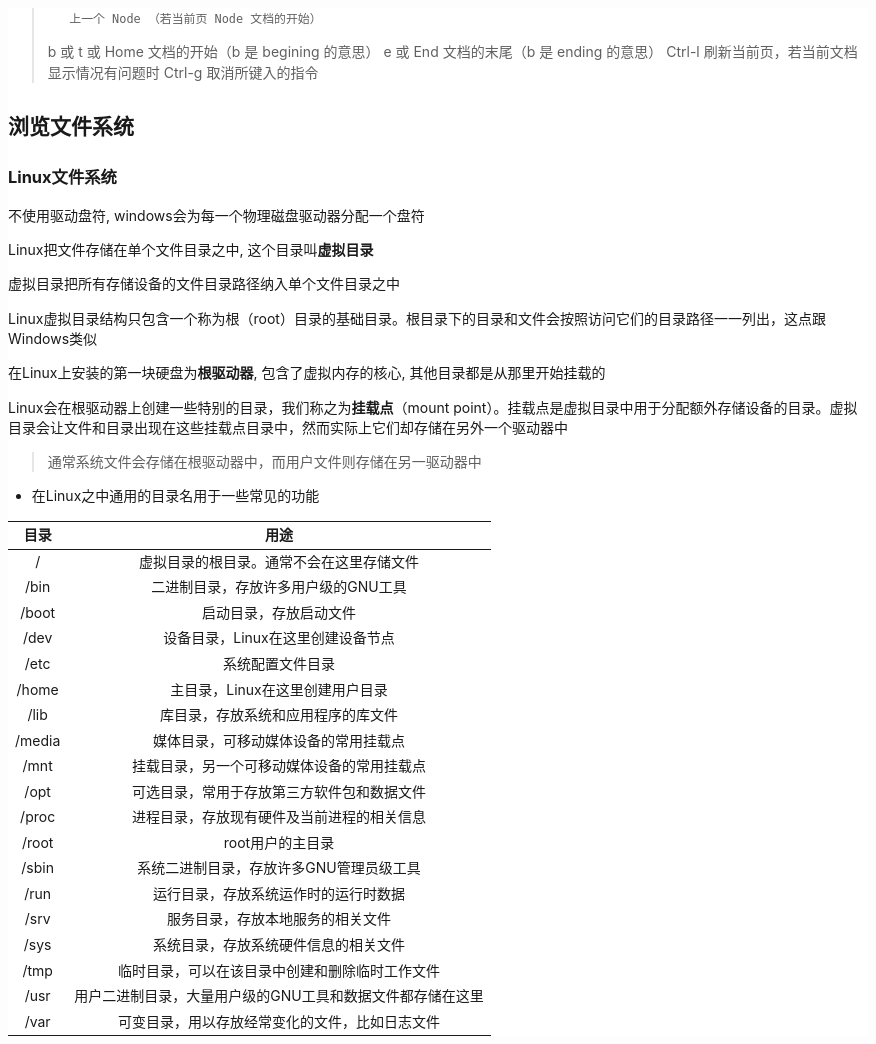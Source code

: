 >        上一个 Node （若当前页 Node 文档的开始）
>
> b 或 t 或 Home   文档的开始（b 是 begining 的意思）
> e 或 End         文档的末尾（b 是 ending 的意思）
> Ctrl-l    刷新当前页，若当前文档显示情况有问题时
> Ctrl-g    取消所键入的指令

## 浏览文件系统

### Linux文件系统

不使用驱动盘符, windows会为每一个物理磁盘驱动器分配一个盘符

Linux把文件存储在单个文件目录之中, 这个目录叫**虚拟目录**

虚拟目录把所有存储设备的文件目录路径纳入单个文件目录之中

Linux虚拟目录结构只包含一个称为根（root）目录的基础目录。根目录下的目录和文件会按照访问它们的目录路径一一列出，这点跟Windows类似

在Linux上安装的第一块硬盘为**根驱动器**, 包含了虚拟内存的核心, 其他目录都是从那里开始挂载的

Linux会在根驱动器上创建一些特别的目录，我们称之为**挂载点**（mount point）。挂载点是虚拟目录中用于分配额外存储设备的目录。虚拟目录会让文件和目录出现在这些挂载点目录中，然而实际上它们却存储在另外一个驱动器中

>  通常系统文件会存储在根驱动器中，而用户文件则存储在另一驱动器中

+ 在Linux之中通用的目录名用于一些常见的功能

|  目录  |                           用途                            |
| :----: | :-------------------------------------------------------: |
|   /    |         虚拟目录的根目录。通常不会在这里存储文件          |
|  /bin  |            二进制目录，存放许多用户级的GNU工具            |
| /boot  |                  启动目录，存放启动文件                   |
|  /dev  |             设备目录，Linux在这里创建设备节点             |
|  /etc  |                     系统配置文件目录                      |
| /home  |              主目录，Linux在这里创建用户目录              |
|  /lib  |            库目录，存放系统和应用程序的库文件             |
| /media |           媒体目录，可移动媒体设备的常用挂载点            |
|  /mnt  |        挂载目录，另一个可移动媒体设备的常用挂载点         |
|  /opt  |        可选目录，常用于存放第三方软件包和数据文件         |
| /proc  |        进程目录，存放现有硬件及当前进程的相关信息         |
| /root  |                     root用户的主目录                      |
| /sbin  |          系统二进制目录，存放许多GNU管理员级工具          |
|  /run  |           运行目录，存放系统运作时的运行时数据            |
|  /srv  |             服务目录，存放本地服务的相关文件              |
|  /sys  |           系统目录，存放系统硬件信息的相关文件            |
|  /tmp  |      临时目录，可以在该目录中创建和删除临时工作文件       |
|  /usr  | 用户二进制目录，大量用户级的GNU工具和数据文件都存储在这里 |
|  /var  |      可变目录，用以存放经常变化的文件，比如日志文件       |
○ ○ ○
Images are to be left out; everything else in the material must be written out exactly.

**TASK SOLUTION**
Source code

: >        上一个 Node （若当前页 Node 文档的开始）
>
> b 或 t 或 Home   文档的开始（b 是 begining 的意思）
> e 或 End         文档的末尾（b 是 ending 的意思）
> Ctrl-l    刷新当前页，若当前文档显示情况有问题时
> Ctrl-g    取消所键入的指令

## 浏览文件系统

### Linux文件系统

不使用驱动盘符, windows会为每一个物理磁盘驱动器分配一个盘符

Linux把文件存储在单个文件目录之中, 这个目录叫**虚拟目录**

虚拟目录把所有存储设备的文件目录路径纳入单个文件目录之中

Linux虚拟目录结构只包含一个称为根（root）目录的基础目录。根目录下的目录和文件会按照访问它们的目录路径一一列出，这点跟Windows类似

在Linux上安装的第一块硬盘为**根驱动器**, 包含了虚拟内存的核心, 其他目录都是从那里开始挂载的

Linux会在根驱动器上创建一些特别的目录，我们称之为**挂载点**（mount point）。挂载点是虚拟目录中用于分配额外存储设备的目录。虚拟目录会让文件和目录出现在这些挂载点目录中，然而实际上它们却存储在另外一个驱动器中

>  通常系统文件会存储在根驱动器中，而用户文件则存储在另一驱动器中

+ 在Linux之中通用的目录名用于一些常见的功能

|  目录  |                           用途                            |
| :----: | :-------------------------------------------------------: |
|   /    |         虚拟目录的根目录。通常不会在这里存储文件          |
|  /bin  |            二进制目录，存放许多用户级的GNU工具            |
| /boot  |                  启动目录，存放启动文件                   |
|  /dev  |             设备目录，Linux在这里创建设备节点             |
|  /etc  |                     系统配置文件目录                      |
| /home  |              主目录，Linux在这里创建用户目录              |
|  /lib  |            库目录，存放系统和应用程序的库文件             |
| /media |           媒体目录，可移动媒体设备的常用挂载点            |
|  /mnt  |        挂载目录，另一个可移动媒体设备的常用挂载点         |
|  /opt  |        可选目录，常用于存放第三方软件包和数据文件         |
| /proc  |        进程目录，存放现有硬件及当前进程的相关信息         |
| /root  |                     root用户的主目录                      |
| /sbin  |          系统二进制目录，存放许多GNU管理员级工具          |
|  /run  |           运行目录，存放系统运作时的运行时数据            |
|  /srv  |             服务目录，存放本地服务的相关文件              |
|  /sys  |           系统目录，存放系统硬件信息的相关文件            |
|  /tmp  |      临时目录，可以在该目录中创建和删除临时工作文件       |
|  /usr  | 用户二进制目录，大量用户级的GNU工具和数据文件都存储在这里 |
|  /var  |      可变目录，用以存放经常变化的文件，比如日志文件       |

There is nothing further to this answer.